───── RECORDS SHOWN ─────

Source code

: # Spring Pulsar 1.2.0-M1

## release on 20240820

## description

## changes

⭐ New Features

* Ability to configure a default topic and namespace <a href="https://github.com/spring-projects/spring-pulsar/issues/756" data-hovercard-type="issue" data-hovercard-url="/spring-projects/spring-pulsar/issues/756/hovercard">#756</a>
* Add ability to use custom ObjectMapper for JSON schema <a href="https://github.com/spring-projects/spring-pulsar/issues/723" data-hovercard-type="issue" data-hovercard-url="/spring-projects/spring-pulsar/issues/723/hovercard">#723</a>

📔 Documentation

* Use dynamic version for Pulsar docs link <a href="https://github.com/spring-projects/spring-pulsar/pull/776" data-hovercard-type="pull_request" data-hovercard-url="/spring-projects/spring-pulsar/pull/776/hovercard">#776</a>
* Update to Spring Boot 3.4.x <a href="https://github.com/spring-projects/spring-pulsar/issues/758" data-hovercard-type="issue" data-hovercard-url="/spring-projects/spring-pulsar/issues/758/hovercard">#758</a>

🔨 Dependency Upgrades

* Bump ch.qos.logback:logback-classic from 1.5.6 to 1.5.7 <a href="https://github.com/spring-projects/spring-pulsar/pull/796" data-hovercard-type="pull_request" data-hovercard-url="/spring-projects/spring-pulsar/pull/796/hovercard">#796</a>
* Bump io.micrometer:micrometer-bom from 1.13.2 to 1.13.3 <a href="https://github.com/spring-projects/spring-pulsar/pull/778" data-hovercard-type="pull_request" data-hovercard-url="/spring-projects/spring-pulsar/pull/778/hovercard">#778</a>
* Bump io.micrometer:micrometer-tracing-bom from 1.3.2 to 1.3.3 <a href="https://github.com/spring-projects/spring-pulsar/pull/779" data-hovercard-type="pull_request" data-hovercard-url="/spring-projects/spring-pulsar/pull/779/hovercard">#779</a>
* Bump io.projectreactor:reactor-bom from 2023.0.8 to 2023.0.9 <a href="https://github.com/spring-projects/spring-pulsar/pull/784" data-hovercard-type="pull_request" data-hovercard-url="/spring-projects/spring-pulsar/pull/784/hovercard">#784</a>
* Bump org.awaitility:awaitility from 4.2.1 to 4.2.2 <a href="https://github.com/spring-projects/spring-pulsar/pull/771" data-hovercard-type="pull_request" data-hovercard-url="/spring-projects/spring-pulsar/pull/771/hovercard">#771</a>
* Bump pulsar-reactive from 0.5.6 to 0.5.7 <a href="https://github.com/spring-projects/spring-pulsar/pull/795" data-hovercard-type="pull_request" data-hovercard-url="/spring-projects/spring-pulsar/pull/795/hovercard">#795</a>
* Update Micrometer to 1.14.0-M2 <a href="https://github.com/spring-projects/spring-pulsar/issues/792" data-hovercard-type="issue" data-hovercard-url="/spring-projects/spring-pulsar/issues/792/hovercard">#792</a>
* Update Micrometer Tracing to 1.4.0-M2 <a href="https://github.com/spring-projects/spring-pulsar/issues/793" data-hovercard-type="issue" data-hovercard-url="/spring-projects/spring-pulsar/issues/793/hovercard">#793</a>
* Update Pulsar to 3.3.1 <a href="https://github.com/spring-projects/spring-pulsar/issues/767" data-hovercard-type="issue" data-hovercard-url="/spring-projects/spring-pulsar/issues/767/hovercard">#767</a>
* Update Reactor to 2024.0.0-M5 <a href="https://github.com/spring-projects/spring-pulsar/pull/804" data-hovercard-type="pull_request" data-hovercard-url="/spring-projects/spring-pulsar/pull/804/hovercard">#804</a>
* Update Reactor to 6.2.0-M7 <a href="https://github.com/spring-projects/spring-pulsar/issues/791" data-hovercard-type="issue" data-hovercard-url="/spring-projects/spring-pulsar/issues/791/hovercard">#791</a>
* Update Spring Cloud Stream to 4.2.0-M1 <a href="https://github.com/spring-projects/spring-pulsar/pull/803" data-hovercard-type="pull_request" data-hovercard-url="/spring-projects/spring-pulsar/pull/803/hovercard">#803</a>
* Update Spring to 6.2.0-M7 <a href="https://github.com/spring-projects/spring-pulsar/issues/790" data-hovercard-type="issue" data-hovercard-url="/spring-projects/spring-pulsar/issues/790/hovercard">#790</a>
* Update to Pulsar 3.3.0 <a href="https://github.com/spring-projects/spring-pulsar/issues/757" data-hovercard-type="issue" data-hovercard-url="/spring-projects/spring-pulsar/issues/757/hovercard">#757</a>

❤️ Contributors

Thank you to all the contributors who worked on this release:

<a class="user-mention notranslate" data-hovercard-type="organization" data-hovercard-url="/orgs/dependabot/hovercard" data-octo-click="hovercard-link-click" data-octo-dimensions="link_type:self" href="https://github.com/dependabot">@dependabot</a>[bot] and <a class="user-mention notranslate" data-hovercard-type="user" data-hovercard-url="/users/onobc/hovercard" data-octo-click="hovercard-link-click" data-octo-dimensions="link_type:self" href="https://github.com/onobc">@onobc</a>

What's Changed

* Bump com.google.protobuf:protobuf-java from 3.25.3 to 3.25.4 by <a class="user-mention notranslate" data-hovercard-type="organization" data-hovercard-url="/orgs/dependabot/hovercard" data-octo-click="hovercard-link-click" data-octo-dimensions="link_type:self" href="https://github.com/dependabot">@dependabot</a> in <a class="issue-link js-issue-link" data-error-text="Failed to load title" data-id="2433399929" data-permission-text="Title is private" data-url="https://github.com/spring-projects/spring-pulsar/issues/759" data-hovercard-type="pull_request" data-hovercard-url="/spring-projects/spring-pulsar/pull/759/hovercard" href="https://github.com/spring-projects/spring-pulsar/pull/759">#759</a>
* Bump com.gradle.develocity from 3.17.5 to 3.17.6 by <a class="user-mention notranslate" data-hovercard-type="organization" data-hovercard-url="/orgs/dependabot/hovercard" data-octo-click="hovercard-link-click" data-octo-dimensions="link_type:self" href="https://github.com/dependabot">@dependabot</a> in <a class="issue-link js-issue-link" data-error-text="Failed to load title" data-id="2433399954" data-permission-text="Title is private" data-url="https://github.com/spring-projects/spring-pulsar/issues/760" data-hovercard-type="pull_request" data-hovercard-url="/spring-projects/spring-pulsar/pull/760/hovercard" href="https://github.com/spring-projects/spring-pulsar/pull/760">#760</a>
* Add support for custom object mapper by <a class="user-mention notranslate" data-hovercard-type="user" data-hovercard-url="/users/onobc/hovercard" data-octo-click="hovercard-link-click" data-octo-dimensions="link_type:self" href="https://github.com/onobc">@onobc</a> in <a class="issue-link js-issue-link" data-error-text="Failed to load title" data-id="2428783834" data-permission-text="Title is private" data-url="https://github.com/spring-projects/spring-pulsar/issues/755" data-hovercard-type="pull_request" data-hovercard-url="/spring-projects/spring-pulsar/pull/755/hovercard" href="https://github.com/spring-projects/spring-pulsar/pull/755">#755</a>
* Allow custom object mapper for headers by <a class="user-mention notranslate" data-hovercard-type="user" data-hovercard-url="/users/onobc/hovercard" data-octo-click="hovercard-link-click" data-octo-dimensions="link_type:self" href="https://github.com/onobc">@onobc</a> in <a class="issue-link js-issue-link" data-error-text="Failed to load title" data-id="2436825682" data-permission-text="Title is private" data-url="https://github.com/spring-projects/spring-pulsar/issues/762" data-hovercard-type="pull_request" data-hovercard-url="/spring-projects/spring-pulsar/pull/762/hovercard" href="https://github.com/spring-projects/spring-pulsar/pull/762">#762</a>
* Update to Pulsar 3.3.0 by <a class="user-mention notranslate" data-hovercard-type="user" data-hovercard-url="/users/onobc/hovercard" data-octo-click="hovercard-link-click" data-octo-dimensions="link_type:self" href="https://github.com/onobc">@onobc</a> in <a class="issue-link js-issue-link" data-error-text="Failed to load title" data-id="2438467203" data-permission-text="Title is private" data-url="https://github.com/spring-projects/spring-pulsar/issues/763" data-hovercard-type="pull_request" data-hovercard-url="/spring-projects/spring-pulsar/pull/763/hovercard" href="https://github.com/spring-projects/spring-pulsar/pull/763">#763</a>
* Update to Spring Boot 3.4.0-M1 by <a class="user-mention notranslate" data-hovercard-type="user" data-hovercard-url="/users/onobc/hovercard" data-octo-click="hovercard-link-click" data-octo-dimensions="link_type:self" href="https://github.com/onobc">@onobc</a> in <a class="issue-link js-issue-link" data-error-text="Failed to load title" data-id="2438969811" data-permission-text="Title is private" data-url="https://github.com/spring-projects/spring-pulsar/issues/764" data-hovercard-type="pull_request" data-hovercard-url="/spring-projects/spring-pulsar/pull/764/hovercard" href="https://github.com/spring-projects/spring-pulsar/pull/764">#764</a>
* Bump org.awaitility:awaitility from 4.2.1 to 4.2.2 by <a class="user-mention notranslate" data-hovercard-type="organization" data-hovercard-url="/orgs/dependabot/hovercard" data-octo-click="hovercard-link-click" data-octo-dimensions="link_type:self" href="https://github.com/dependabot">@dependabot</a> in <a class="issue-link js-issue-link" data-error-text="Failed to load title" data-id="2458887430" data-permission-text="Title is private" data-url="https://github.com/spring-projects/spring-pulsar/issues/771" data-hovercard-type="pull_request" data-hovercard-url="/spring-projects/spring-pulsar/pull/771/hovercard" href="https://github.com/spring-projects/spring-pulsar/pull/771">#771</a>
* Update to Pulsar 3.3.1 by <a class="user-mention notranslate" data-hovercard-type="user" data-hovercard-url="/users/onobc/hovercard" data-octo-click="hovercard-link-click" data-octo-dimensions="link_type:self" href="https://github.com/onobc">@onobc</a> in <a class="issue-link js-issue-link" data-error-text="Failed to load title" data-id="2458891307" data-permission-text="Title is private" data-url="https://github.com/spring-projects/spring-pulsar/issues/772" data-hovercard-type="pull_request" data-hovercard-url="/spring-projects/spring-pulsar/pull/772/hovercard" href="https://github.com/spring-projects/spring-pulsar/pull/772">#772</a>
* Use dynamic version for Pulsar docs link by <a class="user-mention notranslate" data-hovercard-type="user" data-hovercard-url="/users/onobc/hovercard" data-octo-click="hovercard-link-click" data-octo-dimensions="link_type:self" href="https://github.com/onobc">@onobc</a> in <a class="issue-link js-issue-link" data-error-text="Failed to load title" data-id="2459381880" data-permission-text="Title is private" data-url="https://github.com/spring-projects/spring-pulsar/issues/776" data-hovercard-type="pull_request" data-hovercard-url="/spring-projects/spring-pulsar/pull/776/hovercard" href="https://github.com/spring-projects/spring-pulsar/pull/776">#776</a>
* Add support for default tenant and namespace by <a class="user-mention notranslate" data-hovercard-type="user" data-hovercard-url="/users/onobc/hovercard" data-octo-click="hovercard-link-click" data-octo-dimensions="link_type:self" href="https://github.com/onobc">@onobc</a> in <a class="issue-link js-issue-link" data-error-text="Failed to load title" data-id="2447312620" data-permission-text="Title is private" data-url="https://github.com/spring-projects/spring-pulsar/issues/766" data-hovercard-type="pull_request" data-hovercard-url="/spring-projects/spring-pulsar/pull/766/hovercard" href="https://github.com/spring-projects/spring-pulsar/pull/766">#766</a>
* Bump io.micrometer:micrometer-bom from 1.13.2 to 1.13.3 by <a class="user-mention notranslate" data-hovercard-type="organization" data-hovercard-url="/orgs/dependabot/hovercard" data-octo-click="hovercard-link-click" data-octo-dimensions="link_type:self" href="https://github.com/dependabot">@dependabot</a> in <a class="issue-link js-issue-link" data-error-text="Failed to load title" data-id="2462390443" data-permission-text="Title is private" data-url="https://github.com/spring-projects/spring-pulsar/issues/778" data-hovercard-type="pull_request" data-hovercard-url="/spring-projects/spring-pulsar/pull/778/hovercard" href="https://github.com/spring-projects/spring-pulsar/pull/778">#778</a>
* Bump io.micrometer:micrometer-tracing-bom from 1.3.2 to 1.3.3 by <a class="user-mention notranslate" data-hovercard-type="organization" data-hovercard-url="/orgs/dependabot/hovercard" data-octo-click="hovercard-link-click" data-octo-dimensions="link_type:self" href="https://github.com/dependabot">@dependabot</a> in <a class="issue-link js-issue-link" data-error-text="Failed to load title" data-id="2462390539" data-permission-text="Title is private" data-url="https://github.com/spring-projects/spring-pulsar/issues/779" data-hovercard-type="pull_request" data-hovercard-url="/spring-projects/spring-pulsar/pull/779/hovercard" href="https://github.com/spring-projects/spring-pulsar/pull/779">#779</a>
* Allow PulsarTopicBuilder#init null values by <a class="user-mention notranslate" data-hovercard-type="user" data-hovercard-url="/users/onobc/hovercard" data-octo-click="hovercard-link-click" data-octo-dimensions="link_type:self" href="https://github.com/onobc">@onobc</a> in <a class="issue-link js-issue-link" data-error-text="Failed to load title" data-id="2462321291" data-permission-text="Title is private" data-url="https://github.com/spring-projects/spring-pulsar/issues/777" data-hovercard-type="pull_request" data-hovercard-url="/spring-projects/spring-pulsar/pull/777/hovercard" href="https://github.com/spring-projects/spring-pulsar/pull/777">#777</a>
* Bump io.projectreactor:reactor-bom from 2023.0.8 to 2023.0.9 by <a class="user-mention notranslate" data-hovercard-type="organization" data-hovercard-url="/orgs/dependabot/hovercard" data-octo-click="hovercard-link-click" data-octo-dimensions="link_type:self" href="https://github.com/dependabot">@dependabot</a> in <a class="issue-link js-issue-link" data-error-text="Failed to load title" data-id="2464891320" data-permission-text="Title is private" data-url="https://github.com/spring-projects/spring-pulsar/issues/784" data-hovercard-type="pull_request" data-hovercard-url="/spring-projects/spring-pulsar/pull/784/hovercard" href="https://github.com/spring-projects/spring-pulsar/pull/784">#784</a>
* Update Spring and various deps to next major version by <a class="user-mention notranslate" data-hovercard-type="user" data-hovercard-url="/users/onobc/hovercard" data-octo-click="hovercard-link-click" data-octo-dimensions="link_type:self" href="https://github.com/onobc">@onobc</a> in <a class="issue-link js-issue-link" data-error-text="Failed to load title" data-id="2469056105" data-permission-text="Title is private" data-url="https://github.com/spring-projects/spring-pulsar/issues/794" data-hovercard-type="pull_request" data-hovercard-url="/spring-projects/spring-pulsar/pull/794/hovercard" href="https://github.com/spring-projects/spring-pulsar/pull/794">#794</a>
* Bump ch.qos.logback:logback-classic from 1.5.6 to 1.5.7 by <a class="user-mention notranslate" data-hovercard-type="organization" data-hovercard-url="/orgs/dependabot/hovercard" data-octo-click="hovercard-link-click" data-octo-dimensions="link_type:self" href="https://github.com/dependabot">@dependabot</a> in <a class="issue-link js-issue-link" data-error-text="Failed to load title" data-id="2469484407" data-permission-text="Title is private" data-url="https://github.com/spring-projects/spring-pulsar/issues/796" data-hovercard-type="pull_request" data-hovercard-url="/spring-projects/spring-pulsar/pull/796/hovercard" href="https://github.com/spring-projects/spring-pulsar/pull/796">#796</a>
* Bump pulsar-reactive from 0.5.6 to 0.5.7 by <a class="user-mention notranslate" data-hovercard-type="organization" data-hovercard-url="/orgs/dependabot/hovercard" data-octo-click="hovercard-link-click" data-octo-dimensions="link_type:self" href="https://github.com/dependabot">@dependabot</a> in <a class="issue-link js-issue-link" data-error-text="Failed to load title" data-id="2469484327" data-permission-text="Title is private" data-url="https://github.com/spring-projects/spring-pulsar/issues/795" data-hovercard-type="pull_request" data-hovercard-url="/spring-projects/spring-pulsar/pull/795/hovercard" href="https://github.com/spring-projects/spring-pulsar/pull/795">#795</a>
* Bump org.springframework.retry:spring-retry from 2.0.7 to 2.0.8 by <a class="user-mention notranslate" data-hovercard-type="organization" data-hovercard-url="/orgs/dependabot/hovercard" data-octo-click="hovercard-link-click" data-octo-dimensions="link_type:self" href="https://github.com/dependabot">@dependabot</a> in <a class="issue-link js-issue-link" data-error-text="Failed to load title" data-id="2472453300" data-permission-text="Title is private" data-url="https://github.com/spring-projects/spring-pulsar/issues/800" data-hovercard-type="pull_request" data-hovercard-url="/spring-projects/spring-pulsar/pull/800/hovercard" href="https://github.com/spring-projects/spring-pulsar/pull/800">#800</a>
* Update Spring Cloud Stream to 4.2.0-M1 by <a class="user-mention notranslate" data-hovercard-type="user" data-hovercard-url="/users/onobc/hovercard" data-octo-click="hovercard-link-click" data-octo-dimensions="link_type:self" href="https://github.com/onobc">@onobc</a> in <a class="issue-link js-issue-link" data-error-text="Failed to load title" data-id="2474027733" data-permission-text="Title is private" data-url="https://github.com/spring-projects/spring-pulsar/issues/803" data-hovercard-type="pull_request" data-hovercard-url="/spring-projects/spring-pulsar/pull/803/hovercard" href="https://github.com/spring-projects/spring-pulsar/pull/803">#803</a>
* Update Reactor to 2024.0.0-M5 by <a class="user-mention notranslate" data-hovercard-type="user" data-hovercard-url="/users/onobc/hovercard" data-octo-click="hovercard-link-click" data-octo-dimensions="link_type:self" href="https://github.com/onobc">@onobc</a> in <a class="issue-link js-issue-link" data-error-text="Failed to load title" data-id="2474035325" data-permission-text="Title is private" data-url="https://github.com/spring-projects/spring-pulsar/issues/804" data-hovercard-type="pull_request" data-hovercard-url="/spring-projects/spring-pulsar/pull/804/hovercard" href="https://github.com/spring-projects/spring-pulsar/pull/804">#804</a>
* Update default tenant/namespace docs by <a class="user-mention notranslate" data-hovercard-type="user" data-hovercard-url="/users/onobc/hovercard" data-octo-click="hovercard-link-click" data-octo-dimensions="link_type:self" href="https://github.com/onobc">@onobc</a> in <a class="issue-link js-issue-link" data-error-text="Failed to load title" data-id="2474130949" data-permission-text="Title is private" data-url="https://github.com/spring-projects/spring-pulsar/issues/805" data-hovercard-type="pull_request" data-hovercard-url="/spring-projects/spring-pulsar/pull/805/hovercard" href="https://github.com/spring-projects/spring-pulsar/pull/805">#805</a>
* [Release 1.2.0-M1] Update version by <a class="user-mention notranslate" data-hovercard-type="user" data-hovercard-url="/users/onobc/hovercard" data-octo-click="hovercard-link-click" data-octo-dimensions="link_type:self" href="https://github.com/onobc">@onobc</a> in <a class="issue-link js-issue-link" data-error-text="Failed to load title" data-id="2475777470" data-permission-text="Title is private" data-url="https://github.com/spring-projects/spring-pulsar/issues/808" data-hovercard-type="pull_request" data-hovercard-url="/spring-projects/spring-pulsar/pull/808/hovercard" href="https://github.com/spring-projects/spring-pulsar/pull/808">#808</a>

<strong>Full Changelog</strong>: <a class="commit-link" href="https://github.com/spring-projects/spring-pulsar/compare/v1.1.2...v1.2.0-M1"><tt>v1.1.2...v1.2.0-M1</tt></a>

─────

# EXERCISE OBJECTIVE:
Work through the records above line by line and count those that hold the string "awaitility". Give only the result.

# RESULT FOR THIS TASK:
2